Se refuerza esta interpretación apagógicamente: si la intimación del dueño (literario) del manso a Alcino tuviera como causa un robo, no tendría por qué «ofrecerle a cambio», en albricias (es decir, como regalos que acompañan a una alegre noticia, como pudiera serlo aquí la del descubrimiento de que el manso tiene un dueño anterior, y que por ello está «perdido», o si se prefiere otra terminología, «alienado») un toro añojo. Luego Alcino no ha robado el manso; ni el locutor actante del soneto que consideramos actúa como un pastor robado, en el sentido jurídico de la expresión; circunstancia decisiva para la poética del soneto que analizamos. Porque, según ella, la condición de dueño que declara el locutor actante en el último verso del soneto, no ha de entenderse como fundada en algún título jurídico (donación, herencia, compraventa, presura), sino porque la «voluntad» o «querencia» del propio bien, el manso, se orienta hacia el reconocimiento del locutor-actante como dueño suyo (pero a la manera en la que alguien dice que es dueño de sus brazos o de sus piernas, pero no propietario de ellas, como si pudiera enajenarlas o destruirlas).

Por ello, lo que el locutor actante en el soneto reclama al mayoral no es tanto que le devuelva lo que es suyo, y le ha sido robado.

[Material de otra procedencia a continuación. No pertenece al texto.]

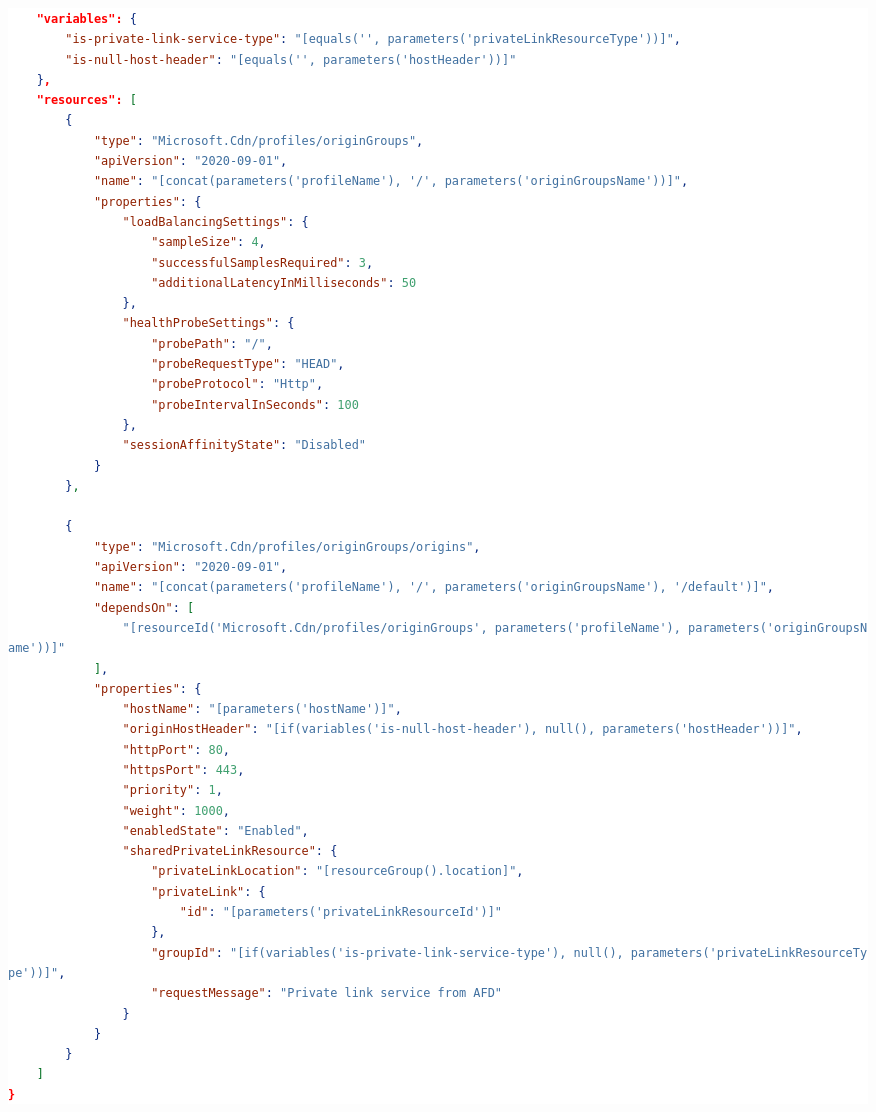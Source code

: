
 ```json
    "variables": {
        "is-private-link-service-type": "[equals('', parameters('privateLinkResourceType'))]",
        "is-null-host-header": "[equals('', parameters('hostHeader'))]"
    },
    "resources": [
        {
            "type": "Microsoft.Cdn/profiles/originGroups",
            "apiVersion": "2020-09-01",
            "name": "[concat(parameters('profileName'), '/', parameters('originGroupsName'))]",
            "properties": {
                "loadBalancingSettings": {
                    "sampleSize": 4,
                    "successfulSamplesRequired": 3,
                    "additionalLatencyInMilliseconds": 50
                },
                "healthProbeSettings": {
                    "probePath": "/",
                    "probeRequestType": "HEAD",
                    "probeProtocol": "Http",
                    "probeIntervalInSeconds": 100
                },
                "sessionAffinityState": "Disabled"
            }
        },
        
        {
            "type": "Microsoft.Cdn/profiles/originGroups/origins",
            "apiVersion": "2020-09-01",
            "name": "[concat(parameters('profileName'), '/', parameters('originGroupsName'), '/default')]",
            "dependsOn": [
                "[resourceId('Microsoft.Cdn/profiles/originGroups', parameters('profileName'), parameters('originGroupsName'))]"
            ],
            "properties": {
                "hostName": "[parameters('hostName')]",
                "originHostHeader": "[if(variables('is-null-host-header'), null(), parameters('hostHeader'))]",
                "httpPort": 80,
                "httpsPort": 443,
                "priority": 1,
                "weight": 1000,
                "enabledState": "Enabled",
                "sharedPrivateLinkResource": {
                    "privateLinkLocation": "[resourceGroup().location]",
                    "privateLink": {
                        "id": "[parameters('privateLinkResourceId')]"
                    },
                    "groupId": "[if(variables('is-private-link-service-type'), null(), parameters('privateLinkResourceType'))]",
                    "requestMessage": "Private link service from AFD"
                }
            }
        }
    ]
}
```

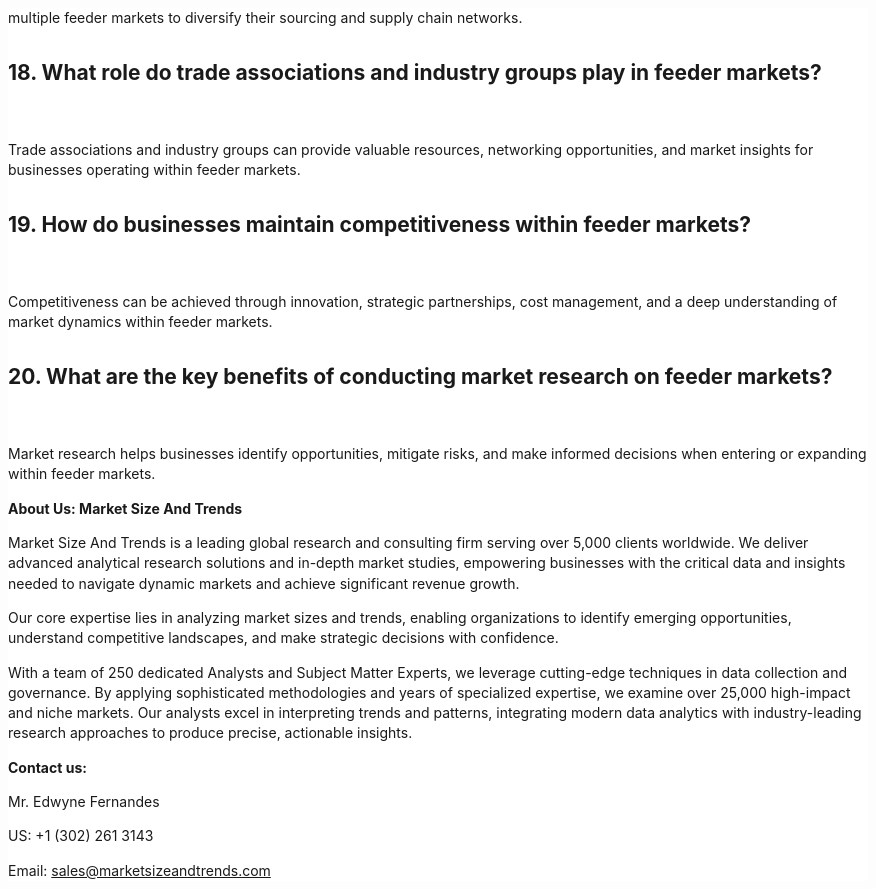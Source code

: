 multiple feeder markets to diversify their sourcing and supply chain networks.</p><h2>18. What role do trade associations and industry groups play in feeder markets?</h2><p>&nbsp;</p><p>Trade associations and industry groups can provide valuable resources, networking opportunities, and market insights for businesses operating within feeder markets.</p><h2>19. How do businesses maintain competitiveness within feeder markets?</h2><p>&nbsp;</p><p>Competitiveness can be achieved through innovation, strategic partnerships, cost management, and a deep understanding of market dynamics within feeder markets.</p><h2>20. What are the key benefits of conducting market research on feeder markets?</h2><p>&nbsp;</p><p>Market research helps businesses identify opportunities, mitigate risks, and make informed decisions when entering or expanding within feeder markets.</p></body></html></p><p><strong>About Us:&nbsp;Market Size And Trends</strong></p><p>Market Size And Trends&nbsp;is a leading global research and consulting firm serving over 5,000 clients worldwide. We deliver advanced analytical research solutions and in-depth market studies, empowering businesses with the critical data and insights needed to navigate dynamic markets and achieve significant revenue growth.</p><p>Our core expertise lies in analyzing market sizes and trends, enabling organizations to identify emerging opportunities, understand competitive landscapes, and make strategic decisions with confidence.</p><p>With a team of 250 dedicated Analysts and Subject Matter Experts, we leverage cutting-edge techniques in data collection and governance. By applying sophisticated methodologies and years of specialized expertise, we examine over 25,000 high-impact and niche markets. Our analysts excel in interpreting trends and patterns, integrating modern data analytics with industry-leading research approaches to produce precise, actionable insights.</p><p><strong>Contact us:</strong></p><p>Mr. Edwyne Fernandes</p><p>US: +1 (302) 261 3143</p><p>Email: <a href="mailto:sales@marketsizeandtrends.com">sales@marketsizeandtrends.com</a>&nbsp;</p>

Le pide simplemente que suelte al manso, que lo libere, que le conceda la libertad-de, porque entonces comenzarán a manifestarse sus verdaderas querencias (su libertad-para) respecto de su dueño genuino, y ésta «genuina verdad» se manifestará «a la vista» del mayoral, y será la prueba positiva de la «proposición» del soneto («Suelta mi manso»), al margen de los efectos emocionales (por ejemplo, la tristeza que la marcha del manso pueda desencadenar en su mayoral extraño). Por ello la interpretación gnoseológica del enclítico «verásle» desborda con mucho su significado retórico y aún semántico-psicológico, el que Lázaro formulaba de este modo:

«Ese enclítico [suelta y verásle] referido a verás y no a su lógico predicado suelta, resuelve, sí, un problema de ritmo, que se haría imposible con suéltale y verás, pero desempeña una función de mayor entidad. En efecto, este último verás no exige ver con los ojos de la cara; pero, en suelta y verásle, el poeta prevé, gozándose en ella, la dolorida mirada con que el rival acompaña la marcha del bellísimo manso a la choza de su primer dueño.»

Advertimos que en la interpretación gnoseológica del soneto que hemos ofrecido, la utilización por Lope del enclítico verásle requiere precisamente, como hemos dicho, el entendimiento de este enclítico como una presencia ante los ojos de la cara, puesto que esta presencia que se espera, independientemente de cualquier emoción que pueda producir en el mayoral, es la prueba de la pertenencia del manso al dueño que lo reclama como suyo.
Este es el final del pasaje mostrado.